#### [EXERCISE DESCRIPTION]
Across all the records, filter for lines with the word "strong" and copy them.
Segment Open
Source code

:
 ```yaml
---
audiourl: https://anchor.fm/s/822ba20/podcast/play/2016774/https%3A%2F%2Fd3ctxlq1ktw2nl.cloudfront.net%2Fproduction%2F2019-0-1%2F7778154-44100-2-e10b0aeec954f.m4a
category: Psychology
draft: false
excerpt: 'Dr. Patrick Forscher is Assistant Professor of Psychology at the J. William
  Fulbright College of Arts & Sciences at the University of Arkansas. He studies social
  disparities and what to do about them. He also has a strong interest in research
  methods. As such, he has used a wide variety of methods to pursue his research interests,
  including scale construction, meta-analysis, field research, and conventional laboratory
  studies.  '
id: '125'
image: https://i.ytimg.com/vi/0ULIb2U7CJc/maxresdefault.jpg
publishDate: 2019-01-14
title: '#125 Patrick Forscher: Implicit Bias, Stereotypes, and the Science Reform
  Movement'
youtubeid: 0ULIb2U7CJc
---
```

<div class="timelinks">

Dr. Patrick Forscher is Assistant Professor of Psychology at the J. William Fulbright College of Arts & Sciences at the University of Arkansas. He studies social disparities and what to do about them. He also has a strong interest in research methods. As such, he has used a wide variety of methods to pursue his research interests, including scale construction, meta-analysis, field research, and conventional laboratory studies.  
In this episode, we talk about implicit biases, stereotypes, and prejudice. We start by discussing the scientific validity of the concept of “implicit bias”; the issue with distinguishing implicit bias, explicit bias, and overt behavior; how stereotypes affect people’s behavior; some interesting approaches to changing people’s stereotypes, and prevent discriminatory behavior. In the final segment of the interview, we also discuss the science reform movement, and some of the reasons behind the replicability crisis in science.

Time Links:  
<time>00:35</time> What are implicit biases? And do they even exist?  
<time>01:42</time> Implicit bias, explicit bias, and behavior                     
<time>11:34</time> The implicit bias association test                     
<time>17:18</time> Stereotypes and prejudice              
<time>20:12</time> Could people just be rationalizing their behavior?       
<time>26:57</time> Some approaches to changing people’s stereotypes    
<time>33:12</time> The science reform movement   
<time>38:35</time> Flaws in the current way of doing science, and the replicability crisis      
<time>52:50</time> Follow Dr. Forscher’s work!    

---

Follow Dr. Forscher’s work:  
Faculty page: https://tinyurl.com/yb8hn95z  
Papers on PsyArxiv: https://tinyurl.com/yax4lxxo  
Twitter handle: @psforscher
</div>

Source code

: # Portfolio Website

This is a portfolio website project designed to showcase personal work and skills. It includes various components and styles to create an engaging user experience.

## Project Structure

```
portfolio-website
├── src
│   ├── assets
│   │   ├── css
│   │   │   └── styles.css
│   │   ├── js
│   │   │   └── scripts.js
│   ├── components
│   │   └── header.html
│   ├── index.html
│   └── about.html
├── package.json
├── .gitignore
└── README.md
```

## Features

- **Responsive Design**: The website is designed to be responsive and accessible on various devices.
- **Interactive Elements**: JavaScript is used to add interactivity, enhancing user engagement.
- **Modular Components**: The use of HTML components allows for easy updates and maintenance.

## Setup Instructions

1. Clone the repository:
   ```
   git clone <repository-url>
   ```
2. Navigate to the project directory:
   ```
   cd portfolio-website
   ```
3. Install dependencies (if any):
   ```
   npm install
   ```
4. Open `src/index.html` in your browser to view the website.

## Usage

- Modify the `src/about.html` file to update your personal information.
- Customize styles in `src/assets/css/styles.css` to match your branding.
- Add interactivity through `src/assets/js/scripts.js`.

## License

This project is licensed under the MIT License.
Segment Closed
#### [EXERCISE SOLUTION]
  disparities and what to do about them. He also has a strong interest in research
Dr. Patrick Forscher is Assistant Professor of Psychology at the J. William Fulbright College of Arts & Sciences at the University of Arkansas. He studies social disparities and what to do about them. He also has a strong interest in research methods. As such, he has used a wide variety of methods to pursue his research interests, including scale construction, meta-analysis, field research, and conventional laboratory studies.  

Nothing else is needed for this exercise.